The $2 million project has brought town water to the Sunnyside Gardens-Sunnyside Road neighborhood, which is just south where the former Kenco Chemical Company on Freemans Bridge Road left groundwater contamination that has spread.
The water line extension work began in 2015 after it was determined contaminants from the Kenco site had spread to the groundwater at the northern end of the neighborhood. Residents were told they should stop using their wells. A separate ongoing DEC study is looking at ways to remediate the contamination.
"Protecting public health in these neighborhoods is DEC's top priority and the quick completion of this project to connect these homes to the public water supply will ensure these families have access to a steady source of clean drinking water," DEC Commissioner Basil Seggos said in a prepared statement. "I commend our staff for working quickly to advance this portion of our remediation project as we continue to address contamination in the area."
A contractor hired by DEC installed 2,800 feet of 12-inch water main along Sunnyside Road and 4,080-feet of 8-inch line throughout the Sunnyside Gardens neighborhood. The connections were made and the work declared finished this fall after property restoration and warranty work was done.
The $2 million cost is coming from the state Superfund program.
The contamination was discovered in 2006 as plans were being made for a Lowe's Home Improvement store.
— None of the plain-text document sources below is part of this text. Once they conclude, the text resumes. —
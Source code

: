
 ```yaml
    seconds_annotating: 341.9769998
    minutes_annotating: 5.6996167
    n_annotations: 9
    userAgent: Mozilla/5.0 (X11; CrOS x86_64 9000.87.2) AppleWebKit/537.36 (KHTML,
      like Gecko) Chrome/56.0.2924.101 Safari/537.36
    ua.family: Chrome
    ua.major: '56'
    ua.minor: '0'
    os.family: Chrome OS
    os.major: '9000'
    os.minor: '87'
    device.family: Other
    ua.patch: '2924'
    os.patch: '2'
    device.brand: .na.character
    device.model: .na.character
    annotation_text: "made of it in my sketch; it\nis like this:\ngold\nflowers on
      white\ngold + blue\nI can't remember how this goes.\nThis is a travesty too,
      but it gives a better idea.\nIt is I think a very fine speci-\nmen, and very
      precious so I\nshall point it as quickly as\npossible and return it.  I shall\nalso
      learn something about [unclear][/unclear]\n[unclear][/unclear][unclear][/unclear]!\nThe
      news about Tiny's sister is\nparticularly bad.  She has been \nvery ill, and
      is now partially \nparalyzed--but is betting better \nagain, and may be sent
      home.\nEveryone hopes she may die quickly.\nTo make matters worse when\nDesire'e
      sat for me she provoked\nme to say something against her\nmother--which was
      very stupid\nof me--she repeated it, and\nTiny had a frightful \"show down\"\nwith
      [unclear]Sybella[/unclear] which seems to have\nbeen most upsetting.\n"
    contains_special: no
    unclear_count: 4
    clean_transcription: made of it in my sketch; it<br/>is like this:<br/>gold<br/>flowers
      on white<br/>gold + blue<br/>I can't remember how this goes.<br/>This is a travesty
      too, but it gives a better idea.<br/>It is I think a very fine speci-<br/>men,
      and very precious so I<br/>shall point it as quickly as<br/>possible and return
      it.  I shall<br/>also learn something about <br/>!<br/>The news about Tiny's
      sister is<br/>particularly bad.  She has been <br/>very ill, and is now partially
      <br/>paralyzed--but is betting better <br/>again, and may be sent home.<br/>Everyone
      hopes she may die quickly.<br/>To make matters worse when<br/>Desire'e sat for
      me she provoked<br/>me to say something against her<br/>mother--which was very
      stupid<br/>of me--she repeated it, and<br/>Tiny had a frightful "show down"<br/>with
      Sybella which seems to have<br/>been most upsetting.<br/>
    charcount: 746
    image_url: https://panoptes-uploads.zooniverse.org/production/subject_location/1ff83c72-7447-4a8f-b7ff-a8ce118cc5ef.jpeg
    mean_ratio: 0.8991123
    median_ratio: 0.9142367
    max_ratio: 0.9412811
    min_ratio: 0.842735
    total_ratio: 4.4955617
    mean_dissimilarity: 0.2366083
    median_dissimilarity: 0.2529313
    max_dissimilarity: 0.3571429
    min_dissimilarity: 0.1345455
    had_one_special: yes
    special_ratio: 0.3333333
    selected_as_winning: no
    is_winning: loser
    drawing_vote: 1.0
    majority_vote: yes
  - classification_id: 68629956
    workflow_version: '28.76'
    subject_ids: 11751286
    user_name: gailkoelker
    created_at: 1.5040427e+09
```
Subsequent testing determined that contaminants from the one-acre Kenco site had spread as far at the Sunnyside area, the nearest residential development.
"I want to thank the DEC for all their work in ensuring that our residents are on the town's safe and clean water supply," said Town Supervisor Chris Koetzle. "This was a critically important project to our residents and I am proud that the town and the state worked so closely together to ensure they were protected from any potential threat."
The Kenco site at 107 Freemans Bridge Road was historically used for chemical distribition and warehousing, according to DEC, with activity ceasing in about 1999. The identified contaminants include volatile organic compounds such as dichloroethene, trichloroethene, and tetrachloroethene.
DEC officials said a remediation program is being developed, with work expected to begin next year. It's expected to last a decade or longer at an estimated cost of around $14 million to $16 million.
Documents related to the project are also available at the Glenville Public Library, 20 Glenridge Road, Glenville.